My favorite months are November through February. By the end of March, I generally get depressed thinking it is only a matter of days until the enervating, unrelenting heat arrives again and lingers until after Sukkot. When I want to annoy The Wife – who also shares these sentiments – I remind her, even in December, that the real hot days are just around the corner.


But not now. Now the hot weather – the weather of mid-July, and with it the hope that maybe a good heat wave will quash the corona – can’t come back fast enough.


I also miss the middle seat on the airplane.


Who doesn’t hate the middle seat? A heavy guy to the right spilling into your constricted space, a fidgety woman to the left knocking your elbow, and the constant tussles over the armrest. Whenever I draw that seat, I always enter it saying to the guy whose knees I knock on the way in: “Oh, goody, the much-sought-after middle seat!”


But actually I wouldn’t mind a middle seat right about now, if it means we could all fly again. And it’s not as if I’m necessarily itching for a new travel adventure. I’m not. What I miss is the freedom to be able to fly if I’d want to, even in a middle seat.


I also miss that guilty feeling that envelops me whenever I skip morning services in a minyan (prayer quorum).

Now I wake up, pray in the living room in my slippers, and don’t feel bad at all, because the synagogues are closed, and the rabbis are advising the faithful to just pray at home alone. I’ve waited all my life for that type of directive. But now I miss the “old days.”

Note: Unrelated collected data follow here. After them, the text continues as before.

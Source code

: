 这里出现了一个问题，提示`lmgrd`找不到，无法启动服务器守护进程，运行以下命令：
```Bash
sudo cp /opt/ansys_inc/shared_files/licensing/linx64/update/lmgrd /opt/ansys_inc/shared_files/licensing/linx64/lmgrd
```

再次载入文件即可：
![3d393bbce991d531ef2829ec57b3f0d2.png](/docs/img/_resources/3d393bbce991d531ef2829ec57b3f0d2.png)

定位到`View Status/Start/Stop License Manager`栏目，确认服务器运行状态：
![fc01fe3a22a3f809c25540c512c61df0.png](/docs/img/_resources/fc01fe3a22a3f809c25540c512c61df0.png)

Soon, hopefully, those days will return, and I’ll have the opportunity to feel guilty again, as the shuls will once again be open, and – after making a split-second decision to turn off the alarm and sleep though a minyan – I’ll feel delinquent the rest of the day.


And lines, I actually miss lines. Well, not exactly that ready-to-pounce feeling you get while waiting in a line, worried someone is going to sneak in ahead of you. No, what I miss is just the feeling of being around other people in a line.

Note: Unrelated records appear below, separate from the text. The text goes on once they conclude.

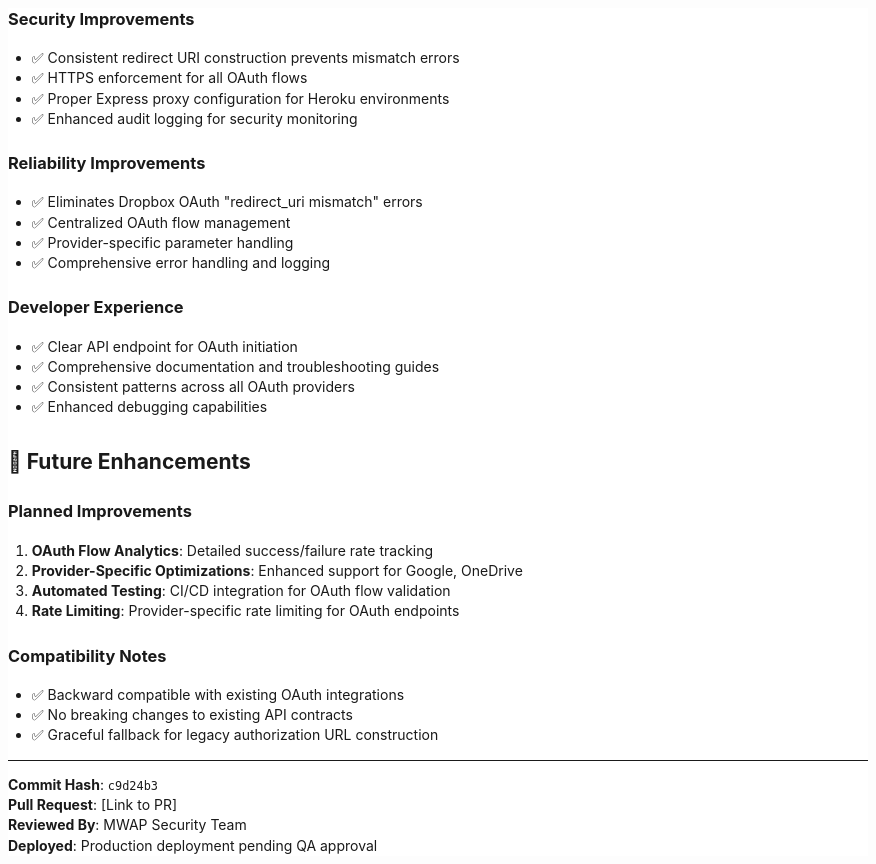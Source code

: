 ### Security Improvements
- ✅ Consistent redirect URI construction prevents mismatch errors
- ✅ HTTPS enforcement for all OAuth flows
- ✅ Proper Express proxy configuration for Heroku environments
- ✅ Enhanced audit logging for security monitoring

### Reliability Improvements
- ✅ Eliminates Dropbox OAuth "redirect_uri mismatch" errors
- ✅ Centralized OAuth flow management
- ✅ Provider-specific parameter handling
- ✅ Comprehensive error handling and logging

### Developer Experience
- ✅ Clear API endpoint for OAuth initiation
- ✅ Comprehensive documentation and troubleshooting guides
- ✅ Consistent patterns across all OAuth providers
- ✅ Enhanced debugging capabilities

## 🔮 Future Enhancements

### Planned Improvements
1. **OAuth Flow Analytics**: Detailed success/failure rate tracking
2. **Provider-Specific Optimizations**: Enhanced support for Google, OneDrive
3. **Automated Testing**: CI/CD integration for OAuth flow validation
4. **Rate Limiting**: Provider-specific rate limiting for OAuth endpoints

### Compatibility Notes
- ✅ Backward compatible with existing OAuth integrations
- ✅ No breaking changes to existing API contracts
- ✅ Graceful fallback for legacy authorization URL construction

---

**Commit Hash**: `c9d24b3`  
**Pull Request**: [Link to PR]  
**Reviewed By**: MWAP Security Team  
**Deployed**: Production deployment pending QA approval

One of the things that many immigrants find so difficult when they first move here is the lack of personal space. 


Stand at an ATM, and there’s a guy behind you whose breath you can literally feel on your neck waiting impatiently for you to complete your transaction. No space, no boundaries, no distance. Now we have an overabundance of all of that. A month into social distancing, and the memory of that guy’s breath on my neck seems like a cool, refreshing breeze.

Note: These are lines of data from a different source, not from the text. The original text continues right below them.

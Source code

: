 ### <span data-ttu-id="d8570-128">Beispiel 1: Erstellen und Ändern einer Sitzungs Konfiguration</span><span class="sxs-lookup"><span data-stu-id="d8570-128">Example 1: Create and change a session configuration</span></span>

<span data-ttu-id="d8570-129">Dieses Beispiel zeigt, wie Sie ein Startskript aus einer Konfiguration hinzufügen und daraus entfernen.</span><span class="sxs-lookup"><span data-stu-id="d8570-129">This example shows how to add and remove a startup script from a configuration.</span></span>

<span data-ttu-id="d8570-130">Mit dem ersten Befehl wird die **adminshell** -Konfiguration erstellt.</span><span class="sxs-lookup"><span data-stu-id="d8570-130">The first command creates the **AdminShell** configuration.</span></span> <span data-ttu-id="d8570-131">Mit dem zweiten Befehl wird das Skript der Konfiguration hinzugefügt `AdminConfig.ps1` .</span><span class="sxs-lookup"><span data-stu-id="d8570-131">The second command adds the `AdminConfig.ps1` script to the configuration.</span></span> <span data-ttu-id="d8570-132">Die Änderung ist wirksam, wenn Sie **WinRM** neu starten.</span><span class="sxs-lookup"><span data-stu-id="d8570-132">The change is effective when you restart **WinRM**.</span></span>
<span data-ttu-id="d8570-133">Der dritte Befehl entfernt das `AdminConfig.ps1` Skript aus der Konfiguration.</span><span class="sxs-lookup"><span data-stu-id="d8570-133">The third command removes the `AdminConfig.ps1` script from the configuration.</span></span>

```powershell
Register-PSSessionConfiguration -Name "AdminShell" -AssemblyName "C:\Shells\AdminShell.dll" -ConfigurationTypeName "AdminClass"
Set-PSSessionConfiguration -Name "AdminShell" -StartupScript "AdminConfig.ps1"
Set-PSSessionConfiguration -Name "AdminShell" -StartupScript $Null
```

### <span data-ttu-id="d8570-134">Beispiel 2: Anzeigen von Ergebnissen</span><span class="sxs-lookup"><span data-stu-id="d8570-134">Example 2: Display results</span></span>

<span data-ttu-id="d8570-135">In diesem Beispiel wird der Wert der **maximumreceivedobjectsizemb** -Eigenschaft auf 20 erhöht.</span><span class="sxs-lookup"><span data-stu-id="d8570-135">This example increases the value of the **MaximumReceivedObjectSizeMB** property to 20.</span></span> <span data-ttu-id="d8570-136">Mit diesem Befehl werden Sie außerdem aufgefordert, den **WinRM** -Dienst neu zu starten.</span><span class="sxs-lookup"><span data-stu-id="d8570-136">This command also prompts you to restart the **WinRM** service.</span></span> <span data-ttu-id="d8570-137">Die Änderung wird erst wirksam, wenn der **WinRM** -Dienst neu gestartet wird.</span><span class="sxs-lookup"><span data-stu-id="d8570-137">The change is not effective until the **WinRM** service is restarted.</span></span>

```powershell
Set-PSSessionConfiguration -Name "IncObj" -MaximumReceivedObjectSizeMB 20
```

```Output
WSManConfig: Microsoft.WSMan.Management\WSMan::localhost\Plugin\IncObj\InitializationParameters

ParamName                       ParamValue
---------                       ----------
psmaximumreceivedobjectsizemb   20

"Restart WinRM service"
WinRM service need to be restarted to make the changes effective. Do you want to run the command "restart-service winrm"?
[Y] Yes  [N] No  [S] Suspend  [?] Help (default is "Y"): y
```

I also, of course, miss sneezing and not feeling like a criminal, and being able to lick my finger in the grocery store without worrying about infecting my fellow shoppers. 


I was very conscious, on a rare stock-up visit to the supermarket the other day, not to bring my finger to my mouth and wet it – as I do by habit – to facilitate opening up a small plastic bag in the fruit-and-vegetable section.


In the coronavirus era, you don’t want to stick your fingers in your mouth. As a result, it took me about 10 minutes to open the damn bag. The frustration that caused probably did more damage to my immune system than had I just licked my whole hand.


I also miss going to the office. Not that I ever did it that much – I’m one of those who has happily been working in isolation from home for years – but I was still able to get out of the house every once in a while. I had meetings to go to, interviews to conduct, garbage to toss out. Once in a while – every other month or so – I’d have to go to the office for a meeting or to turn in expense forms. I miss the camaraderie that those sojourns engendered.


And finally, I miss washing all the bedding after the kids have been home for Shabbat. In the good old days – that is, a month ago – they would all swoop down for Shabbat every once in a while like so many hungry, honking geese. All the children and their spouses, with a couple grandkids in tow. And they would all sleep on sheets. The house would be full and loud and happy.


And then they would leave. And the house, just like that, would empty out and fall quiet. And all the sheets and bedding they had all slept on would have to be washed. And I would complain about that chore. I loved to complain about that chore, even more than complaining about the heat. No more. Now I long to clean those sheets... especially in the roasting heat of the summer.